◆ **TASK PROMPT**: Please print the entries below exactly, from the line with "#####Front#####" through the line with "There are 2 **omitted** fragments!", including both of those lines and leaving out all others.

----- LISTED RECORDS

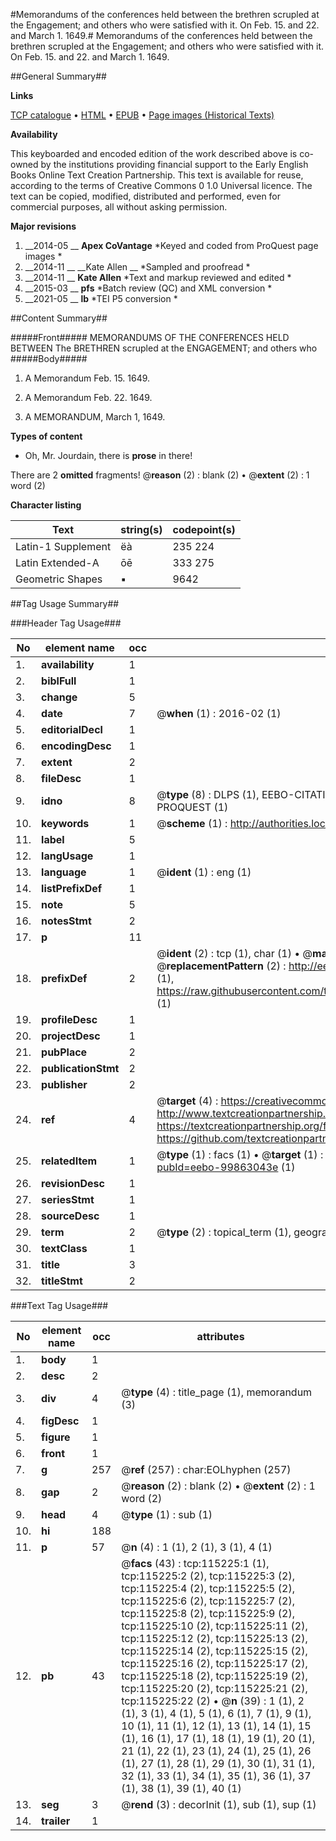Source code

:#Memorandums of the conferences held between the brethren scrupled at the Engagement; and others who were satisfied with it. On Feb. 15. and 22. and March 1. 1649.#
Memorandums of the conferences held between the brethren scrupled at the Engagement; and others who were satisfied with it. On Feb. 15. and 22. and March 1. 1649.

##General Summary##

**Links**

[TCP catalogue](http://www.ota.ox.ac.uk/tcp/)  • 
[HTML](http://tei.it.ox.ac.uk/tcp/Texts-HTML/free/A89/A89040.html)  • 
[EPUB](http://tei.it.ox.ac.uk/tcp/Texts-EPUB/free/A89/A89040.epub) • 
[Page images (Historical Texts)](https://historicaltexts.jisc.ac.uk/eebo-99863043e)

**Availability**

This keyboarded and encoded edition of the work described above is co-owned by the
    institutions providing financial support to the Early English Books Online Text Creation
    Partnership. This text is available for reuse, according to the terms of  Creative Commons 0 1.0 Universal
    licence. The text can be copied, modified, distributed and performed, even for commercial
    purposes, all without asking permission.

**Major revisions**

1. __2014-05 __ __Apex CoVantage__ *Keyed and coded from ProQuest page images *
1. __2014-11 __ __Kate Allen __ *Sampled and proofread *
1. __2014-11 __ __Kate Allen__ *Text and markup reviewed and edited *
1. __2015-03 __ __pfs__ *Batch review (QC) and XML conversion *
1. __2021-05 __ __lb__ *TEI P5 conversion *

##Content Summary##

#####Front#####
 MEMORANDUMS OF THE CONFERENCES HELD BETWEEN The BRETHREN scrupled at the ENGAGEMENT; and others who
#####Body#####

1. A Memorandum Feb. 15. 1649.

1. A Memorandum Feb. 22. 1649.

1. A MEMORANDUM, March 1, 1649.

**Types of content**

  * Oh, Mr. Jourdain, there is **prose** in there!

There are 2 **omitted** fragments! 
 @__reason__ (2) : blank (2)  •  @__extent__ (2) : 1 word (2)

**Character listing**


|Text|string(s)|codepoint(s)|
|---|---|---|
|Latin-1 Supplement|ëà|235 224|
|Latin Extended-A|ōē|333 275|
|Geometric Shapes|▪|9642|

##Tag Usage Summary##

###Header Tag Usage###

|No|element name|occ|attributes|
|---|---|---|---|
|1.|__availability__|1||
|2.|__biblFull__|1||
|3.|__change__|5||
|4.|__date__|7| @__when__ (1) : 2016-02 (1)|
|5.|__editorialDecl__|1||
|6.|__encodingDesc__|1||
|7.|__extent__|2||
|8.|__fileDesc__|1||
|9.|__idno__|8| @__type__ (8) : DLPS (1), EEBO-CITATION (1), VID (1), EEBO-PROQUEST (1), STC (3), PROQUEST (1)|
|10.|__keywords__|1| @__scheme__ (1) : http://authorities.loc.gov/ (1)|
|11.|__label__|5||
|12.|__langUsage__|1||
|13.|__language__|1| @__ident__ (1) : eng (1)|
|14.|__listPrefixDef__|1||
|15.|__note__|5||
|16.|__notesStmt__|2||
|17.|__p__|11||
|18.|__prefixDef__|2| @__ident__ (2) : tcp (1), char (1)  •  @__matchPattern__ (2) : ([0-9\-]+):([0-9IVX]+) (1), (.+) (1)  •  @__replacementPattern__ (2) : http://eebo.chadwyck.com/downloadtiff?vid=$1&page=$2 (1), https://raw.githubusercontent.com/textcreationpartnership/Texts/master/tcpchars.xml#$1 (1)|
|19.|__profileDesc__|1||
|20.|__projectDesc__|1||
|21.|__pubPlace__|2||
|22.|__publicationStmt__|2||
|23.|__publisher__|2||
|24.|__ref__|4| @__target__ (4) : https://creativecommons.org/publicdomain/zero/1.0/ (1), http://www.textcreationpartnership.org/docs/. (1), https://textcreationpartnership.org/faq/#faq05 (1), https://github.com/textcreationpartnership (1)|
|25.|__relatedItem__|1| @__type__ (1) : facs (1)  •  @__target__ (1) : https://data.historicaltexts.jisc.ac.uk/view?pubId=eebo-99863043e (1)|
|26.|__revisionDesc__|1||
|27.|__seriesStmt__|1||
|28.|__sourceDesc__|1||
|29.|__term__|2| @__type__ (2) : topical_term (1), geographic_name (1)|
|30.|__textClass__|1||
|31.|__title__|3||
|32.|__titleStmt__|2||


###Text Tag Usage###

|No|element name|occ|attributes|
|---|---|---|---|
|1.|__body__|1||
|2.|__desc__|2||
|3.|__div__|4| @__type__ (4) : title_page (1), memorandum (3)|
|4.|__figDesc__|1||
|5.|__figure__|1||
|6.|__front__|1||
|7.|__g__|257| @__ref__ (257) : char:EOLhyphen (257)|
|8.|__gap__|2| @__reason__ (2) : blank (2)  •  @__extent__ (2) : 1 word (2)|
|9.|__head__|4| @__type__ (1) : sub (1)|
|10.|__hi__|188||
|11.|__p__|57| @__n__ (4) : 1 (1), 2 (1), 3 (1), 4 (1)|
|12.|__pb__|43| @__facs__ (43) : tcp:115225:1 (1), tcp:115225:2 (2), tcp:115225:3 (2), tcp:115225:4 (2), tcp:115225:5 (2), tcp:115225:6 (2), tcp:115225:7 (2), tcp:115225:8 (2), tcp:115225:9 (2), tcp:115225:10 (2), tcp:115225:11 (2), tcp:115225:12 (2), tcp:115225:13 (2), tcp:115225:14 (2), tcp:115225:15 (2), tcp:115225:16 (2), tcp:115225:17 (2), tcp:115225:18 (2), tcp:115225:19 (2), tcp:115225:20 (2), tcp:115225:21 (2), tcp:115225:22 (2)  •  @__n__ (39) : 1 (1), 2 (1), 3 (1), 4 (1), 5 (1), 6 (1), 7 (1), 9 (1), 10 (1), 11 (1), 12 (1), 13 (1), 14 (1), 15 (1), 16 (1), 17 (1), 18 (1), 19 (1), 20 (1), 21 (1), 22 (1), 23 (1), 24 (1), 25 (1), 26 (1), 27 (1), 28 (1), 29 (1), 30 (1), 31 (1), 32 (1), 33 (1), 34 (1), 35 (1), 36 (1), 37 (1), 38 (1), 39 (1), 40 (1)|
|13.|__seg__|3| @__rend__ (3) : decorInit (1), sub (1), sup (1)|
|14.|__trailer__|1||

----------

◆ **ANSWER TO THE EXERCISE**:
#####Front#####
 MEMORANDUMS OF THE CONFERENCES HELD BETWEEN The BRETHREN scrupled at the ENGAGEMENT; and others who
#####Body#####

1. A Memorandum Feb. 15. 1649.

1. A Memorandum Feb. 22. 1649.

1. A MEMORANDUM, March 1, 1649.

**Types of content**

  * Oh, Mr. Jourdain, there is **prose** in there!

There are 2 **omitted** fragments! 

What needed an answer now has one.